05:37PaulePanter: But the oldest card, I could find, is nv50.
10:06cosurgi: imirkin: !
10:06cosurgi: imirkin: I have it.
10:06cosurgi: It just crashed, and I have full backtrace from gdb
10:08cosurgi: imirkin: this is gdb 'bt full': https://paste.ubuntu.com/p/cChBxgTGVr/
10:09cosurgi: imirkin: this is Xorg.log: https://paste.ubuntu.com/p/rkzdSzDtdN/
10:09cosurgi: imirkin: this is dmesg: https://paste.ubuntu.com/p/PCwMgjYRwR/
10:10cosurgi: Same error: [3248211.193] nouveau_exa_upload_to_screen:380 - falling back to memcpy ignores tiling
10:10cosurgi: skeggsb, pmoreau !
10:12cosurgi:reconnects gdb to another Xorg session.

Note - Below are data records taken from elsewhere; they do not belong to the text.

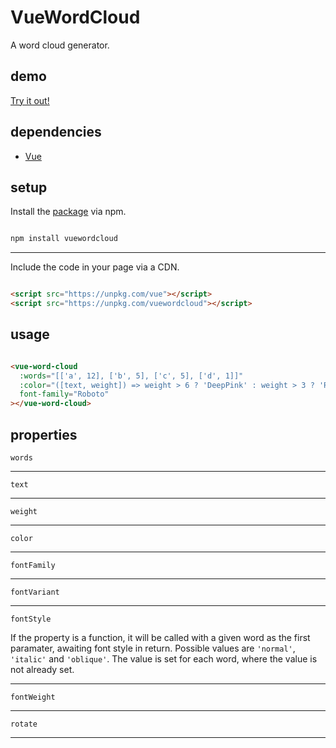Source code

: # VueWordCloud

A word cloud generator.

## demo

[Try it out!](https://seregpie.github.io/VueWordCloud/)

## dependencies

- [Vue](https://github.com/vuejs/vue)

## setup

Install the [package](https://www.npmjs.com/package/vuewordcloud) via npm.

```sh

npm install vuewordcloud

```

---

Include the code in your page via a CDN.

```html

<script src="https://unpkg.com/vue"></script>
<script src="https://unpkg.com/vuewordcloud"></script>

```

## usage

```html

<vue-word-cloud
  :words="[['a', 12], ['b', 5], ['c', 5], ['d', 1]]"
  :color="([text, weight]) => weight > 6 ? 'DeepPink' : weight > 3 ? 'RoyalBlue' : 'Indigo'"
  font-family="Roboto"
></vue-word-cloud>

```

## properties

`words`

---

`text`

---

`weight`

---

`color`

---

`fontFamily`

---

`fontVariant`

---

`fontStyle`

If the property is a function, it will be called with a given word as the first paramater, awaiting font style in return. Possible values are `'normal'`, `'italic'` and `'oblique'`. The value is set for each word, where the value is not already set.

---

`fontWeight`

---

`rotate`

---
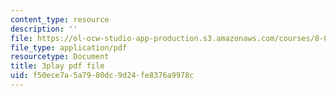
 ```yaml
---
content_type: resource
description: ''
file: https://ol-ocw-studio-app-production.s3.amazonaws.com/courses/8-01sc-classical-mechanics-fall-2016/f50ece7a5a7980dc9d24fe8376a9978c_X9K8LT7SCZ0.pdf
file_type: application/pdf
resourcetype: Document
title: 3play pdf file
uid: f50ece7a-5a79-80dc-9d24-fe8376a9978c
---
```

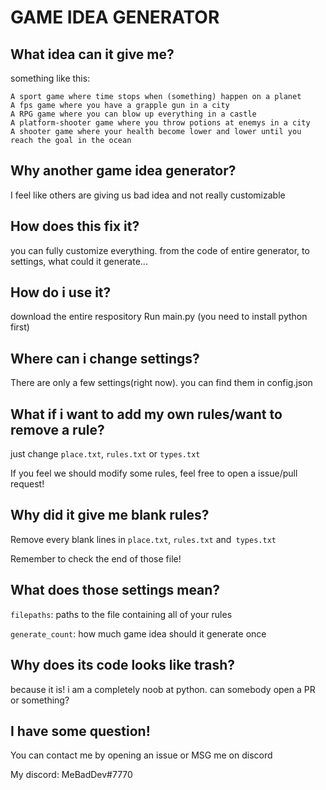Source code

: # GAME IDEA GENERATOR
## What idea can it give me?
something like this:
```
A sport game where time stops when (something) happen on a planet
A fps game where you have a grapple gun in a city
A RPG game where you can blow up everything in a castle
A platform-shooter game where you throw potions at enemys in a city
A shooter game where your health become lower and lower until you reach the goal in the ocean
```

## Why another game idea generator?
I feel like others are giving us bad idea and not really customizable
## How does this fix it?
you can fully customize everything. from the code of entire generator, to settings, what could it generate...
## How do i use it?
download the entire respository
Run main.py (you need to install python first)
## Where can i change settings?
There are only a few settings(right now). you can find them in config.json
## What if i want to add my own rules/want to remove a rule?
just change `place.txt`, `rules.txt` or `types.txt`

If you feel we should modify some rules, feel free to open a issue/pull request!
## Why did it give me blank rules?
Remove every blank lines in `place.txt`, `rules.txt` and` types.txt`

Remember to check the end of those file!
## What does those settings mean?
`filepaths`: paths to the file containing all of your rules

`generate_count`: how much game idea should it generate once

## Why does its code looks like trash?
because it is! i am a completely noob at python. can somebody open a PR or something?
## I have some question!
You can contact me by opening an issue or MSG me on discord

My discord: MeBadDev#7770
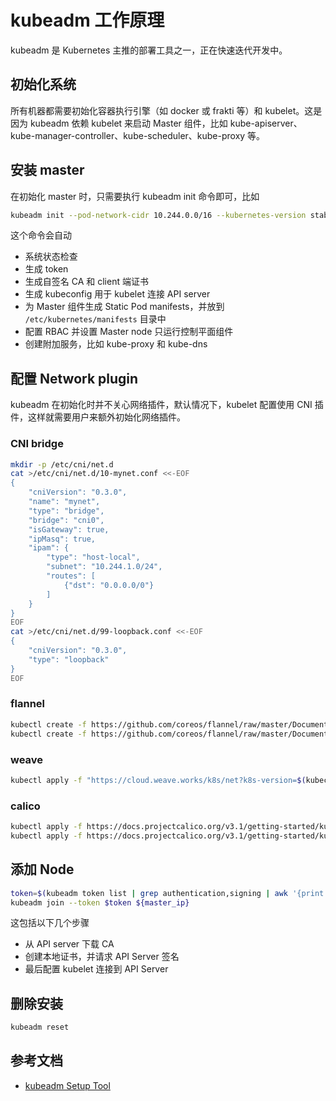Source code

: # kubeadm 工作原理

kubeadm 是 Kubernetes 主推的部署工具之一，正在快速迭代开发中。

## 初始化系统

所有机器都需要初始化容器执行引擎（如 docker 或 frakti 等）和 kubelet。这是因为 kubeadm 依赖 kubelet 来启动 Master 组件，比如 kube-apiserver、kube-manager-controller、kube-scheduler、kube-proxy 等。

## 安装 master

在初始化 master 时，只需要执行 kubeadm init 命令即可，比如

```sh
kubeadm init --pod-network-cidr 10.244.0.0/16 --kubernetes-version stable
```

这个命令会自动

- 系统状态检查
- 生成 token
- 生成自签名 CA 和 client 端证书
- 生成 kubeconfig 用于 kubelet 连接 API server
- 为 Master 组件生成 Static Pod manifests，并放到 `/etc/kubernetes/manifests` 目录中
- 配置 RBAC 并设置 Master node 只运行控制平面组件
- 创建附加服务，比如 kube-proxy 和 kube-dns

## 配置 Network plugin

kubeadm 在初始化时并不关心网络插件，默认情况下，kubelet 配置使用 CNI 插件，这样就需要用户来额外初始化网络插件。

### CNI bridge

```sh
mkdir -p /etc/cni/net.d
cat >/etc/cni/net.d/10-mynet.conf <<-EOF
{
    "cniVersion": "0.3.0",
    "name": "mynet",
    "type": "bridge",
    "bridge": "cni0",
    "isGateway": true,
    "ipMasq": true,
    "ipam": {
        "type": "host-local",
        "subnet": "10.244.1.0/24",
        "routes": [
            {"dst": "0.0.0.0/0"}
        ]
    }
}
EOF
cat >/etc/cni/net.d/99-loopback.conf <<-EOF
{
    "cniVersion": "0.3.0",
    "type": "loopback"
}
EOF
```

### flannel

```sh
kubectl create -f https://github.com/coreos/flannel/raw/master/Documentation/kube-flannel-rbac.yml
kubectl create -f https://github.com/coreos/flannel/raw/master/Documentation/kube-flannel.yml
```

### weave

```sh
kubectl apply -f "https://cloud.weave.works/k8s/net?k8s-version=$(kubectl version | base64 | tr -d'\n')"
```

### calico

```sh
kubectl apply -f https://docs.projectcalico.org/v3.1/getting-started/kubernetes/installation/hosted/rbac-kdd.yaml
kubectl apply -f https://docs.projectcalico.org/v3.1/getting-started/kubernetes/installation/hosted/kubernetes-datastore/calico-networking/1.7/calico.yaml
```

## 添加 Node

```sh
token=$(kubeadm token list | grep authentication,signing | awk '{print $1}')
kubeadm join --token $token ${master_ip}
```

这包括以下几个步骤

- 从 API server 下载 CA
- 创建本地证书，并请求 API Server 签名
- 最后配置 kubelet 连接到 API Server

## 删除安装

```sh
kubeadm reset
```

## 参考文档

- [kubeadm Setup Tool](https://kubernetes.io/docs/admin/kubeadm/)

10:13cosurgi: BTW: is that the correct repository to pull from: git://anongit.freedesktop.org/nouveau/xf86-video-nouveau ?
10:13cosurgi: this is the one that I'm running right now.
10:13cosurgi: and against which I have the gdb backtrace.
10:13cosurgi: ec2b45d 'Bump version to 1.0.16'
13:48imirkin: cosurgi: you still have it in bt?
13:49imirkin: er, in gdb
13:49imirkin: if so, "p *bo"
13:49imirkin: anyways, the dst=0x7f1741a8a280 <error: Cannot access memory at address 0x7f1741a8a280> thing is ominous
13:49imirkin: of the bus error :)
13:51karolherbst: wild guess, the dst pointer got corrupted :p
13:51karolherbst: or was never set in the first place
14:07mooboat: Hi there. Is there a configuration option to change that will stop screen tearing?
15:15cosurgi: imirkin: unfortunately no
15:16cosurgi: next time I will try to not end it. I though that my VTs got completely blocked. But I didn't check for sure.
15:16cosurgi: imirkin: this happened when I was waking up the screens from 'xset dpms force off' after the night.
15:17cosurgi: imirkin: the CPU cures were under heavy load for several days. So this happened (again) under heavy CPU load.
15:17cosurgi: imirkin: the CPU cores were under heavy load for several days. So this happened (again) under heavy CPU load.
15:18cosurgi: imirkin: next time I will do "p *bo" whatever it does, you will get the output.
20:33cosurgi: imirkin: maybe this crash ineed is related to 'xset dpms force off' - something, some bitmap is freed when the screens are off. And somewhere else it is expected that it wasn't freed?